Reliability program: How to sell, implement, and sustain one

This article is the second of a two-part series. It is based on a paper originally presented at the Process Plant Reliability, 8th International Conference and Exhibition. Selecting the right staff will make or break a reliability program. Programs that are successful have been staffed with personnel with exceptional leadership skills.

06/12/2003


This article is the second of a two-part series. It is based on a paper originally presented at the Process Plant Reliability, 8th International Conference and Exhibition.

Selecting the right staff will make or break a reliability program. Programs that are successful have been staffed with personnel with exceptional leadership skills. This is because the program is about change and change is about leadership.

The reliability superintendent is a key position in your plant. Take care in selecting this person. Here is a list of important factors for success:

  • Leadership

  • Credibility

  • Communication skills

  • Interested in this job, not the next job

  • Business perspective

  • Broad view

  • Technical competence.

    • Sounds like we are looking for Superman. We are! This person will play a critical role in the cost, safety, and environmental performance of the facility. Pick the right person and pay accordingly. These people are hard to find and even harder to keep, because your competitor knows what they are worth.

      The staff

      The staff personnel need to be cut from the same mold as the boss. Leadership, communication, and credibility are critical factors in addition to technical competence.
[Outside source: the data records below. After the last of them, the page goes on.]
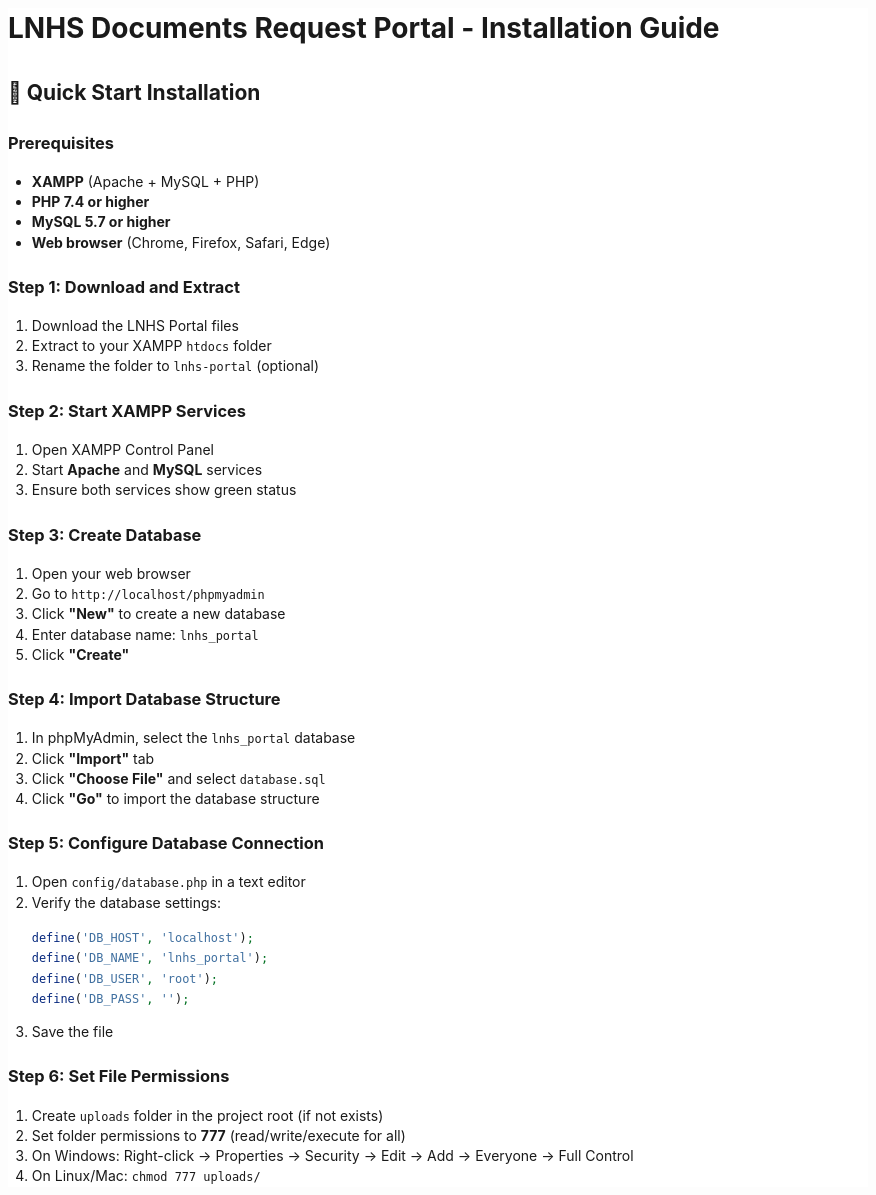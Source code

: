 # LNHS Documents Request Portal - Installation Guide

## 🚀 Quick Start Installation

### Prerequisites
- **XAMPP** (Apache + MySQL + PHP)
- **PHP 7.4 or higher**
- **MySQL 5.7 or higher**
- **Web browser** (Chrome, Firefox, Safari, Edge)

### Step 1: Download and Extract
1. Download the LNHS Portal files
2. Extract to your XAMPP `htdocs` folder
3. Rename the folder to `lnhs-portal` (optional)

### Step 2: Start XAMPP Services
1. Open XAMPP Control Panel
2. Start **Apache** and **MySQL** services
3. Ensure both services show green status

### Step 3: Create Database
1. Open your web browser
2. Go to `http://localhost/phpmyadmin`
3. Click **"New"** to create a new database
4. Enter database name: `lnhs_portal`
5. Click **"Create"**

### Step 4: Import Database Structure
1. In phpMyAdmin, select the `lnhs_portal` database
2. Click **"Import"** tab
3. Click **"Choose File"** and select `database.sql`
4. Click **"Go"** to import the database structure

### Step 5: Configure Database Connection
1. Open `config/database.php` in a text editor
2. Verify the database settings:
   ```php
   define('DB_HOST', 'localhost');
   define('DB_NAME', 'lnhs_portal');
   define('DB_USER', 'root');
   define('DB_PASS', '');
   ```
3. Save the file

### Step 6: Set File Permissions
1. Create `uploads` folder in the project root (if not exists)
2. Set folder permissions to **777** (read/write/execute for all)
3. On Windows: Right-click → Properties → Security → Edit → Add → Everyone → Full Control
4. On Linux/Mac: `chmod 777 uploads/`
We have all worked with people who are great technically but can't get anything done, because they lack the leadership and credibility to influence people to change. Try to avoid putting these people on the reliability team. They will just frustrate a high-energy work group and reduce the credibility of the reliability department. This may sound harsh, but one poor performer can have a negative impact on the team and therefore the performance of the program.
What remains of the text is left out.